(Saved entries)
════
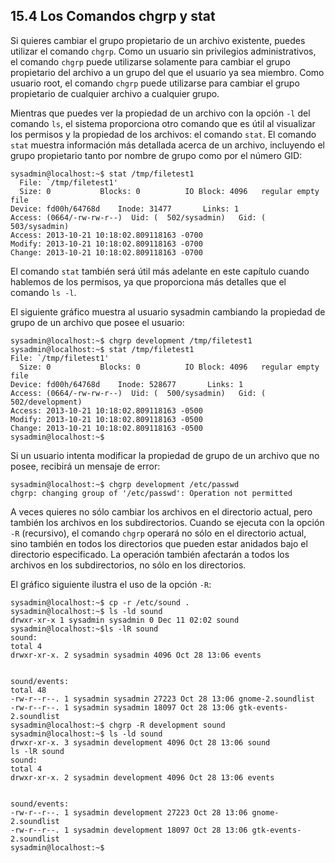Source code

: ## 15.4 Los Comandos chgrp y stat
Si quieres cambiar el grupo propietario de un archivo existente, puedes utilizar el comando `chgrp`. Como un usuario sin privilegios administrativos, el comando `chgrp` puede utilizarse solamente para cambiar el grupo propietario del archivo a un grupo del que el usuario ya sea miembro. Como usuario root, el comando `chgrp` puede utilizarse para cambiar el grupo propietario de cualquier archivo a cualquier grupo.

Mientras que puedes ver la propiedad de un archivo con la opción `-l` del comando `ls`, el sistema proporciona otro comando que es útil al visualizar los permisos y la propiedad de los archivos: el comando `stat`. El comando `stat` muestra información más detallada acerca de un archivo, incluyendo el grupo propietario tanto por nombre de grupo como por el número GID:
```shell-session
sysadmin@localhost:~$ stat /tmp/filetest1
  File: `/tmp/filetest1'
  Size: 0         	Blocks: 0          IO Block: 4096   regular empty file
Device: fd00h/64768d	Inode: 31477       Links: 1
Access: (0664/-rw-rw-r--)  Uid: (  502/sysadmin)   Gid: (  503/sysadmin)
Access: 2013-10-21 10:18:02.809118163 -0700
Modify: 2013-10-21 10:18:02.809118163 -0700
Change: 2013-10-21 10:18:02.809118163 -0700
```

El comando `stat` también será útil más adelante en este capítulo cuando hablemos de los permisos, ya que proporciona más detalles que el comando `ls -l`.

El siguiente gráfico muestra al usuario sysadmin cambiando la propiedad de grupo de un archivo que posee el usuario:

```shell-session
sysadmin@localhost:~$ chgrp development /tmp/filetest1                      
sysadmin@localhost:~$ stat /tmp/filetest1                                      File: `/tmp/filetest1'
  Size: 0         	Blocks: 0          IO Block: 4096   regular empty file
Device: fd00h/64768d	Inode: 528677       Links: 1
Access: (0664/-rw-rw-r--)  Uid: (  500/sysadmin)   Gid: (  502/development)
Access: 2013-10-21 10:18:02.809118163 -0500
Modify: 2013-10-21 10:18:02.809118163 -0500
Change: 2013-10-21 10:18:02.809118163 -0500                 
sysadmin@localhost:~$
```

Si un usuario intenta modificar la propiedad de grupo de un archivo que no posee, recibirá un mensaje de error:

```shell-session
sysadmin@localhost:~$ chgrp development /etc/passwd
chgrp: changing group of '/etc/passwd': Operation not permitted
```

A veces quieres no sólo cambiar los archivos en el directorio actual, pero también los archivos en los subdirectorios. Cuando se ejecuta con la opción `-R` (recursivo), el comando `chgrp` operará no sólo en el directorio actual, sino también en todos los directorios que pueden estar anidados bajo el directorio especificado. La operación también afectarán a todos los archivos en los subdirectorios, no sólo en los directorios.

El gráfico siguiente ilustra el uso de la opción `-R`:

```shell-session
sysadmin@localhost:~$ cp -r /etc/sound .                          
sysadmin@localhost:~$ ls -ld sound                                    
drwxr-xr-x 1 sysadmin sysadmin 0 Dec 11 02:02 sound                      
sysadmin@localhost:~$ls -lR sound
sound:
total 4
drwxr-xr-x. 2 sysadmin sysadmin 4096 Oct 28 13:06 events


sound/events:
total 48
-rw-r--r--. 1 sysadmin sysadmin 27223 Oct 28 13:06 gnome-2.soundlist
-rw-r--r--. 1 sysadmin sysadmin 18097 Oct 28 13:06 gtk-events-2.soundlist
sysadmin@localhost:~$ chgrp -R development sound
sysadmin@localhost:~$ ls -ld sound
drwxr-xr-x. 3 sysadmin development 4096 Oct 28 13:06 sound
ls -lR sound
sound:
total 4 
drwxr-xr-x. 2 sysadmin development 4096 Oct 28 13:06 events


sound/events:
-rw-r--r--. 1 sysadmin development 27223 Oct 28 13:06 gnome-2.soundlist
-rw-r--r--. 1 sysadmin development 18097 Oct 28 13:06 gtk-events-2.soundlist
sysadmin@localhost:~$
```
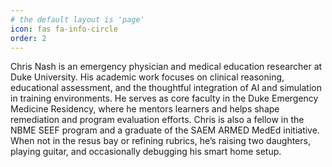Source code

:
 ```yaml
---
# the default layout is 'page'
icon: fas fa-info-circle
order: 2
---
```

Chris Nash is an emergency physician and medical education researcher at Duke University. His academic work focuses on clinical reasoning, educational assessment, and the thoughtful integration of AI and simulation in training environments. He serves as core faculty in the Duke Emergency Medicine Residency, where he mentors learners and helps shape remediation and program evaluation efforts. Chris is also a fellow in the NBME SEEF program and a graduate of the SAEM ARMED MedEd initiative. When not in the resus bay or refining rubrics, he’s raising two daughters, playing guitar, and occasionally debugging his smart home setup.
════
For each line of the entries that contains the word "Modify", make a copy.

= FINISHED EXERCISE =
Modify: 2013-10-21 10:18:02.809118163 -0700
Modify: 2013-10-21 10:18:02.809118163 -0500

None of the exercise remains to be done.